• **DIRECTIONS FOR THIS TASK**: Your answer should be every line of the records that contains the word "curveto", copied as it stands.

Pictures paired with source code:
####

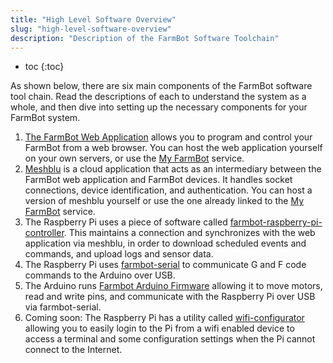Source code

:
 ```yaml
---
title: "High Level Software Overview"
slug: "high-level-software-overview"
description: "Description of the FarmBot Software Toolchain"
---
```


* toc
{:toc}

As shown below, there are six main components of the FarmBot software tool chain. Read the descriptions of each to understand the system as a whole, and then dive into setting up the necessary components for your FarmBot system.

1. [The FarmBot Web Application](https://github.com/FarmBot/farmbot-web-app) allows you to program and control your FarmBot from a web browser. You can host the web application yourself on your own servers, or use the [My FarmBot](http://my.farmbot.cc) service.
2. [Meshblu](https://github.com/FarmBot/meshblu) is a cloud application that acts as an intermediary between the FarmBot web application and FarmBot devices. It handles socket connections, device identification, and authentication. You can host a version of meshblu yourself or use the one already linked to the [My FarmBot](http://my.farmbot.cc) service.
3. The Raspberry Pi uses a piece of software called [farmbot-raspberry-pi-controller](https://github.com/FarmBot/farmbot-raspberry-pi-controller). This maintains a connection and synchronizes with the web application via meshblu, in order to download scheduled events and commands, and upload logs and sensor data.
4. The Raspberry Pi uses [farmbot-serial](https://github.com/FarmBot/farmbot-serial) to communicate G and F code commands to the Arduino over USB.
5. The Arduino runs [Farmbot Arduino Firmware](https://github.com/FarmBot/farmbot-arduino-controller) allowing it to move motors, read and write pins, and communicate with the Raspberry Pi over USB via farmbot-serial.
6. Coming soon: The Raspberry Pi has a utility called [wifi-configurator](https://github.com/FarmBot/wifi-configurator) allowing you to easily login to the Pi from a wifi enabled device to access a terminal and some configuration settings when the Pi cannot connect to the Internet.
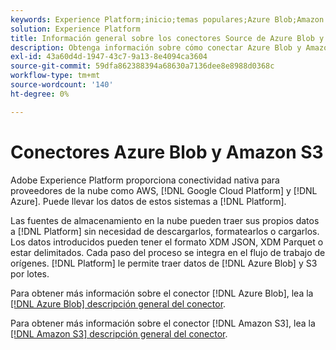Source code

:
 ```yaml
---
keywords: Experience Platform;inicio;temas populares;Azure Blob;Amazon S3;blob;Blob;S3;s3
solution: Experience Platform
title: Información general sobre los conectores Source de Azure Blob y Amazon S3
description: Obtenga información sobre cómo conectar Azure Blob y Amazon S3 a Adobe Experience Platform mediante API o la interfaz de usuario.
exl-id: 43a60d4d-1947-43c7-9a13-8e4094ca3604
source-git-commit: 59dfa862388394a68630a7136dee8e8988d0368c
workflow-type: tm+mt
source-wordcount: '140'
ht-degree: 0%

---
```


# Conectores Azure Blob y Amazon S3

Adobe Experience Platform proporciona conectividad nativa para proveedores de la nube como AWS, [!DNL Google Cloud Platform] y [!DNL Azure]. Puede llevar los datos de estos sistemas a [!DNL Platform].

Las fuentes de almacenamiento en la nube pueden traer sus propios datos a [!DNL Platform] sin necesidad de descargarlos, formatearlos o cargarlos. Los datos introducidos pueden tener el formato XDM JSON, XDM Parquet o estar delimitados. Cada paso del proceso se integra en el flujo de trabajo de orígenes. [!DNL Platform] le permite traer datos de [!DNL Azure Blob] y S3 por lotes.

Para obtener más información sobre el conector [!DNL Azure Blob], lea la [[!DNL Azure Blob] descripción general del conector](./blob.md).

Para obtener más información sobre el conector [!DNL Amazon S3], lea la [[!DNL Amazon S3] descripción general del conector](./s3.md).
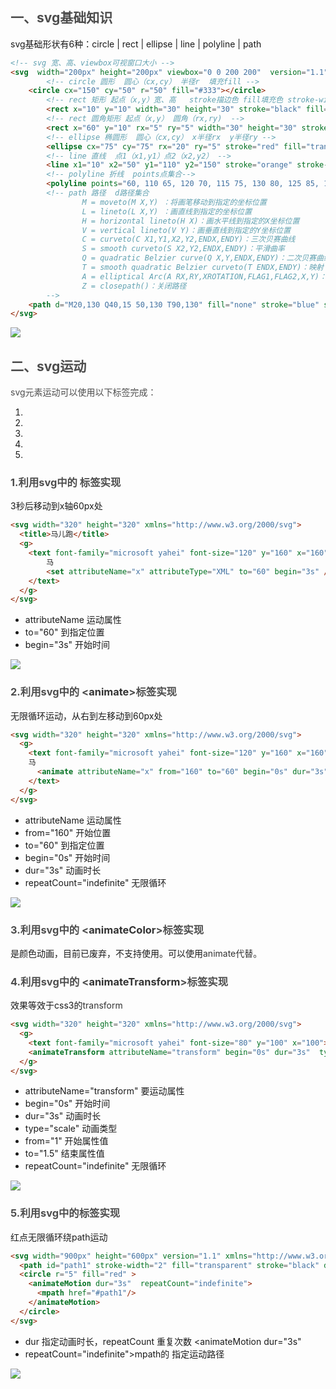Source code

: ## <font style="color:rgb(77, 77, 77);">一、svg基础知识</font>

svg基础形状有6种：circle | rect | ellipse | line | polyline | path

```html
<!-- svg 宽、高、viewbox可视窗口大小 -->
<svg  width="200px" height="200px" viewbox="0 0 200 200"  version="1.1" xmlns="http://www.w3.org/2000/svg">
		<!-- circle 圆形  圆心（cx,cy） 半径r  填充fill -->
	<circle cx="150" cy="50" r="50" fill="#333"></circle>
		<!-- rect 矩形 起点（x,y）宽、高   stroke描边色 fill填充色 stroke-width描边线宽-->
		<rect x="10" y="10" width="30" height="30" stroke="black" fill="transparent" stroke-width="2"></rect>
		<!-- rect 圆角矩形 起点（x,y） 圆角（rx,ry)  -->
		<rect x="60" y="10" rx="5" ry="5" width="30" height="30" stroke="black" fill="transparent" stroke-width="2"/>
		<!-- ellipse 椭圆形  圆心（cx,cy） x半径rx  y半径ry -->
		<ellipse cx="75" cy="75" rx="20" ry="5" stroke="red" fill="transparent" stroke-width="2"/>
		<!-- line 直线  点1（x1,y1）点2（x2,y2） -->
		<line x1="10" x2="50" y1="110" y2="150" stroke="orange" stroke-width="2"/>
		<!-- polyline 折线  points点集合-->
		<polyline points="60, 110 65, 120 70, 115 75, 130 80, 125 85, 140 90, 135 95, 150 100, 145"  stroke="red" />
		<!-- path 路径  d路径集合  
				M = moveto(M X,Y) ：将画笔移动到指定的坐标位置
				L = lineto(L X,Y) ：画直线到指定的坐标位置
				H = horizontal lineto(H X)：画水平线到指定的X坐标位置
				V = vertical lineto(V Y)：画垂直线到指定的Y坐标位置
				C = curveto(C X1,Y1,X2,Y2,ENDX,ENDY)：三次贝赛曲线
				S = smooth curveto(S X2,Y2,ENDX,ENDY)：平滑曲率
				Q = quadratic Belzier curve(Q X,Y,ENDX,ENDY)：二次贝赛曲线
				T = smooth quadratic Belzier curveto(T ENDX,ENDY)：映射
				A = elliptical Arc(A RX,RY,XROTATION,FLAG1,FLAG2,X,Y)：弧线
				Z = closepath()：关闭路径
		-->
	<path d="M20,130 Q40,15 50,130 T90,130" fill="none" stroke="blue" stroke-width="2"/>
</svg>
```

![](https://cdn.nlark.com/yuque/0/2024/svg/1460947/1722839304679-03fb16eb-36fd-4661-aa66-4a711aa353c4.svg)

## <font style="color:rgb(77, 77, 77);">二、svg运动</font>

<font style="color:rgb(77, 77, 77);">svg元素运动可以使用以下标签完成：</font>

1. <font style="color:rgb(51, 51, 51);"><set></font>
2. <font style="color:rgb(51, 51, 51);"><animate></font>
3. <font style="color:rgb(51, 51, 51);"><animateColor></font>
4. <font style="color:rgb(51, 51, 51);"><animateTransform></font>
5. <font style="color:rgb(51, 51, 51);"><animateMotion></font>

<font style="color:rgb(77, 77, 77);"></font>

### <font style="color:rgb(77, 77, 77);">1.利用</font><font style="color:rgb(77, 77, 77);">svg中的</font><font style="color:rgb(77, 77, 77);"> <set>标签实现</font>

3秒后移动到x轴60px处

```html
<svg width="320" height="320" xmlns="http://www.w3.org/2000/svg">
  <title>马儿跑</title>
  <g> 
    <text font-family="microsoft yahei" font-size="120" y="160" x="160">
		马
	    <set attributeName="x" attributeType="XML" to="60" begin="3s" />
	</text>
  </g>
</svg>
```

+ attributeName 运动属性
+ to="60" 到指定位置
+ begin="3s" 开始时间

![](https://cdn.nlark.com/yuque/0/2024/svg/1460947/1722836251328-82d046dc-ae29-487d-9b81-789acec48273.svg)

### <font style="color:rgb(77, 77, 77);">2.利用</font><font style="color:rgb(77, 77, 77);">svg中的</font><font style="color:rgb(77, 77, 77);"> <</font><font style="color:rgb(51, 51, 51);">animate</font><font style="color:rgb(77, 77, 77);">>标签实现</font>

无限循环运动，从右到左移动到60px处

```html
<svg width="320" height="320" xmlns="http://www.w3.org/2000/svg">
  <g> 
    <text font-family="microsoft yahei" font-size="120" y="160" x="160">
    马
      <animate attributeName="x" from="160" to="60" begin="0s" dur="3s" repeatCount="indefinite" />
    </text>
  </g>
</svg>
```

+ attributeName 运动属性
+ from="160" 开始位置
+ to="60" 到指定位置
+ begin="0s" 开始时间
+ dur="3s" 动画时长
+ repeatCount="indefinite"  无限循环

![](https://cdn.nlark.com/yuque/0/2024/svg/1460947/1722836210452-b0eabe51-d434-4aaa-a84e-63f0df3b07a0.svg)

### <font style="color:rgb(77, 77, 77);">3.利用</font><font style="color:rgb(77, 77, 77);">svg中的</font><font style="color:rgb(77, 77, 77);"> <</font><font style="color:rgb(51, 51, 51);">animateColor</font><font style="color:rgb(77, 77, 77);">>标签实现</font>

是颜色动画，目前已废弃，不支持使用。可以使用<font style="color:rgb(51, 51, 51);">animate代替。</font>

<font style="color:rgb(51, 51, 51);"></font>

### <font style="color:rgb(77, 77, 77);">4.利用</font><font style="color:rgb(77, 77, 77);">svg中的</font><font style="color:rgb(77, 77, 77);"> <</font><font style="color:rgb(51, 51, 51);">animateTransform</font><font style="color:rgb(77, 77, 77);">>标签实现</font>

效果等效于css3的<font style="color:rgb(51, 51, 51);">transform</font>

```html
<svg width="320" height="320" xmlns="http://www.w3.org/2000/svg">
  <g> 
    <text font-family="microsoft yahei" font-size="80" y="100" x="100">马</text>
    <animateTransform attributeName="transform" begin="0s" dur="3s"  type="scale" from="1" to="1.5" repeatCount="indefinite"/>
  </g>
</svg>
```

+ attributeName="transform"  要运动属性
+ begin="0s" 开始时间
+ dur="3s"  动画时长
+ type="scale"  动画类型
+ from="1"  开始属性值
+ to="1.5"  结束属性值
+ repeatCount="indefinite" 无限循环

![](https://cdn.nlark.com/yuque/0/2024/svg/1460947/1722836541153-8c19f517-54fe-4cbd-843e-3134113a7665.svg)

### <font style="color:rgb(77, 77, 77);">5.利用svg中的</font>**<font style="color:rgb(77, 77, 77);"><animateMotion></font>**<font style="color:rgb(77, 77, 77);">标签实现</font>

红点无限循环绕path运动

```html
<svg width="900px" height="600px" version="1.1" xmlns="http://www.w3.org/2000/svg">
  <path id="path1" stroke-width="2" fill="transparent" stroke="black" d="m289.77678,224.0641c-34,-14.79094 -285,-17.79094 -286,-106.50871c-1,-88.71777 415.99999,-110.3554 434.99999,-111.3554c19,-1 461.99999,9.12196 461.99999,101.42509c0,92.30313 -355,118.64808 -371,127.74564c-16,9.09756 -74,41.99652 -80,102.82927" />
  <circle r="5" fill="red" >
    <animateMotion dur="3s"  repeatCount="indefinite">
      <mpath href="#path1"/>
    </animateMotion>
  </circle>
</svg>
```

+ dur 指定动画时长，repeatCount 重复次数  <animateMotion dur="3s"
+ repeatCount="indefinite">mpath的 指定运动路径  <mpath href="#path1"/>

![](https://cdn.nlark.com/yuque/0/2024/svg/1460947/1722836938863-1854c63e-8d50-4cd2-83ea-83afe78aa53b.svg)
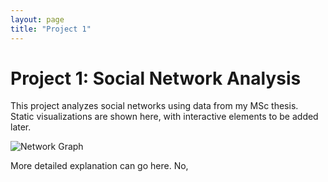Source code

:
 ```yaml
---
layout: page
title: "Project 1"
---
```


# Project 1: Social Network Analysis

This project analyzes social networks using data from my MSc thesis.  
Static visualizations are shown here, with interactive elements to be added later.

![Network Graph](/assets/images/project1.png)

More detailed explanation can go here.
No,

####

• **SOLUTION FOR THIS EXERCISE**:
				C = curveto(C X1,Y1,X2,Y2,ENDX,ENDY)：三次贝赛曲线
				S = smooth curveto(S X2,Y2,ENDX,ENDY)：平滑曲率
				T = smooth quadratic Belzier curveto(T ENDX,ENDY)：映射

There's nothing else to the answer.